5. Construir una economía de paz. La necesidad del momento, dijo Allende, “sería reconvertir una economía de guerra en una economía de paz”, utilizar el desperdicio gastado en guerra y armamento para “cimentar una economía mundial solidaria” (14). En 1970, el Stockholm International Peace Research Institute [Instituto Internacional de Estocolmo para la Investigación de la Paz] señaló que el 7% del PIB mundial se destinaba a gasto militar, “equivalente al ingreso total de la mitad más pobre de la población mundial” (1970: 3). Un recorte en el gasto en armas, dijo Allende, financiaría grandes obras y programas destinados a estos países [del Tercer Mundo] (1972: 14).

En abril de 1972, William Jorden, el asistente para asuntos latinoamericanos del Consejero de Seguridad Nacional de Estados Unidos, Henry Kissinger, escribió que Allende estaba “posicionándose cada vez más como líder del Tercer Mundo” (Harmer, 2011: 61). El ejemplo de “la vía chilena al socialismo”, proyectado por la agresiva nacionalización chilena de sus reservas de metales, proporcionó a Allende el prestigio necesario para erigirse como una voz clara del Tercer Mundo a medida que impulsaba el NOEI. Como resultado, el liderazgo de Chile junto con la persistente labor diplomática de otros Estados del Tercer Mundo, incluido México, empujó a la UNCTAD III a aprobar la Carta de Derechos y Deberes Económicos de los Estados, que fue eventualmente adoptada por la Asamblea General de la ONU como una resolución en diciembre de 1974.3

A pesar de que los ejemplos de avance en la UNCTAD III fueron mínimos, la sensación general en el Tercer Mundo era que el cambio era inevitable.4 La Tríada (Estados Unidos, Europa y Japón) hizo todo lo posible para detener el NOEI y con ese fin formó el G7 en 1973. En la primera reunión del G7, Helmut Schmidt de Alemania Occidental dijo que los líderes occidentales no pueden permitir que “funcionarios en algún lugar de África o en alguna capital asiática” tomen decisiones sobre la economía mundial. El primer ministro del Reino Unido, Harold Wilson, concordó, añadiendo que tales decisiones deben ser tomadas por “el tipo de personas sentadas alrededor de esta mesa” (Prashad, 2013: 53-54).

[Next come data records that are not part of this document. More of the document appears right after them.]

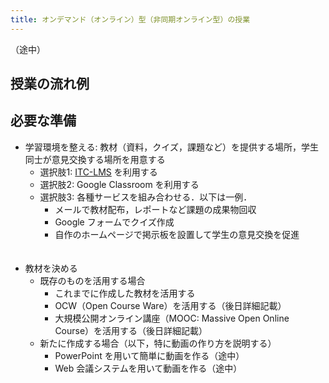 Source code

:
```yaml
---
title: オンデマンド（オンライン）型（非同期オンライン型）の授業
---
```

（途中）

## 授業の流れ例




## 必要な準備

* 学習環境を整える: 教材（資料，クイズ，課題など）を提供する場所，学生同士が意見交換する場所を用意する
  * 選択肢1: [ITC-LMS](../lms_lecturers) を利用する
  * 選択肢2: Google Classroom を利用する
  * 選択肢3: 各種サービスを組み合わせる．以下は一例．
    * メールで教材配布，レポートなど課題の成果物回収
	* Google フォームでクイズ作成
	* 自作のホームページで掲示板を設置して学生の意見交換を促進
	<br>
	<br>
* 教材を決める
  * 既存のものを活用する場合
    * これまでに作成した教材を活用する
	* OCW（Open Course Ware）を活用する（後日詳細記載）
	* 大規模公開オンライン講座（MOOC: Massive Open Online Course）を活用する（後日詳細記載）
  * 新たに作成する場合（以下，特に動画の作り方を説明する）
    * PowerPoint を用いて簡単に動画を作る（途中）
    * Web 会議システムを用いて動画を作る（途中）
	<br>
	<br>


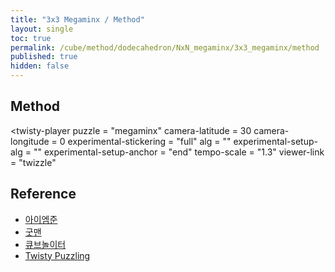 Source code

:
 ```yaml
---
title: "3x3 Megaminx / Method"
layout: single
toc: true
permalink: /cube/method/dodecahedron/NxN_megaminx/3x3_megaminx/method
published: true
hidden: false
---
```


<head>
  <base target="_blank">
  <link
    rel   = "stylesheet"
    type  = "text/css"
    href  = "/assets/css/twisty/Dodecahedron/3x3_Megaminx.css"
  >
  <script
    src   = "https://cdn.cubing.net/js/cubing/twisty"
    type  = "module"
    defer
  ></script>
</head>



## Method

<twisty-player
  puzzle                    = "megaminx"
  camera-latitude           = 30
  camera-longitude          = 0
  experimental-stickering   = "full"
  alg                       = ""
  experimental-setup-alg    = ""
  experimental-setup-anchor = "end"
  tempo-scale               = "1.3"
  viewer-link               = "twizzle"
></twisty-player>



## Reference

- [아이엠준](https://youtu.be/2NUsMclrD-0)
- [굿맨](https://youtu.be/0U90izHIHfw)
- [큐브놀이터](https://youtu.be/51_Iv6DU8r8)
- [Twisty Puzzling](https://youtu.be/-HACOq5ojZU)
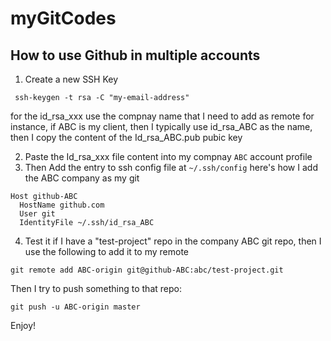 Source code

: # myGitCodes
## How to use Github in multiple accounts
1. Create a new SSH Key
```
 ssh-keygen -t rsa -C "my-email-address"
```
for the id_rsa_xxx use the compnay name that I need to add as remote for instance, if ABC is my client, then I typically use id_rsa_ABC as the name, then I copy the content of the Id_rsa_ABC.pub pubic key

2. Paste the Id_rsa_xxx file content into my compnay `ABC` account profile
3. Then Add the entry to ssh config file at `~/.ssh/config`
here's how I add the ABC company as my git 
```
Host github-ABC
  HostName github.com
  User git
  IdentityFile ~/.ssh/id_rsa_ABC
```

4. Test it
if I have a "test-project" repo in the company ABC git repo, then I use the following to add it to my remote 

```
git remote add ABC-origin git@github-ABC:abc/test-project.git

```

Then I try to push something to that repo:

```
git push -u ABC-origin master
```

Enjoy! 
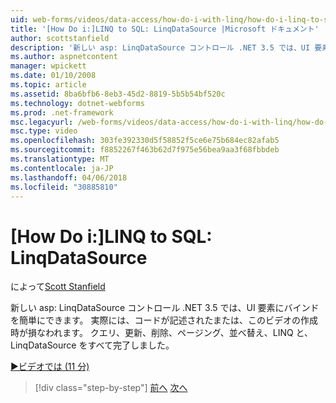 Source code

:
 ```yaml
---
uid: web-forms/videos/data-access/how-do-i-with-linq/how-do-i-linq-to-sql-linqdatasource
title: '[How Do i:]LINQ to SQL: LinqDataSource |Microsoft ドキュメント'
author: scottstanfield
description: '新しい asp: LinqDataSource コントロール .NET 3.5 では、UI 要素にバインドを簡単にできます。 実際には、コードが記述されたまたは、このビデオの作成時が損なわれます。 クエリ、upd しています.'
ms.author: aspnetcontent
manager: wpickett
ms.date: 01/10/2008
ms.topic: article
ms.assetid: 8ba6bfb6-8eb3-45d2-8819-5b5b54bf520c
ms.technology: dotnet-webforms
ms.prod: .net-framework
msc.legacyurl: /web-forms/videos/data-access/how-do-i-with-linq/how-do-i-linq-to-sql-linqdatasource
msc.type: video
ms.openlocfilehash: 303fe392330d5f58852f5ce6e75b684ec82afab5
ms.sourcegitcommit: f8852267f463b62d7f975e56bea9aa3f68fbbdeb
ms.translationtype: MT
ms.contentlocale: ja-JP
ms.lasthandoff: 04/06/2018
ms.locfileid: "30885810"
---
```

<a name="how-do-i-linq-to-sql-linqdatasource"></a>[How Do i:]LINQ to SQL: LinqDataSource
====================
によって[Scott Stanfield](https://github.com/scottstanfield)

新しい asp: LinqDataSource コントロール .NET 3.5 では、UI 要素にバインドを簡単にできます。 実際には、コードが記述されたまたは、このビデオの作成時が損なわれます。 クエリ、更新、削除、ページング、並べ替え、LINQ と、LinqDataSource をすべて完了しました。

[&#9654;ビデオでは (11 分)](https://channel9.msdn.com/Blogs/ASP-NET-Site-Videos/how-do-i-linq-to-sql-linqdatasource)

> [!div class="step-by-step"]
> [前へ](how-do-i-linq-to-sql-updating-the-database.md)
> [次へ](how-do-i-linq-to-sql-custom-linqdatasource.md)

Arriba: Luis Poirot (Chile), Presidente Salvador Allende y Hortensia Bussi, 1970. Fotografía, 20 x 30 cm.Abajo: Luis Poirot (Chile), Balcón del Palacio de La Moneda, septiembre de 1973, 1973. Fotografía, 20 x 30 cm.

Qué hacen los golpes

El 5 de agosto de 1970, un mes antes de que Allende ganara las elecciones presidenciales, el gobierno estadounidense ya estaba pensando en “tomar medidas para derrocar a Allende”, como escribió el subsecretario de Estado, John Crimmins, al embajador de EE. UU. Edward Korry (Kornbluh, 2013: 7). Doscientos años antes, en 1823, Estados Unidos promulgó la Doctrina Monroe, que establece claramente que Europa no debe interferir en las Américas porque el hemisferio era el “patio trasero” de Estados Unidos.5 Las intervenciones en América Latina, desde la apropiación de un poco más de la mitad de los territorios de México en 1848, pasando por la anexión de Cuba y Puerto Rico en 1898 hasta el derrocamiento de una serie de gobiernos en todo el hemisferio, se convirtieron en algo habitual. En 1964, el gobierno de Estados Unidos ayudó abiertamente a los militares brasileños a derrocar el gobierno democráticamente elegido de João Goulart, estableciendo una dictadura militar que duró 21 años y que instigó al gobierno estadounidense a instaurar dictaduras militares en toda Sudamérica (Bolivia, 1971; Uruguay, 1973; Chile, 1973; Perú, 1975; Argentina, 1976) a través de lo que se conoce como Operación Cóndor.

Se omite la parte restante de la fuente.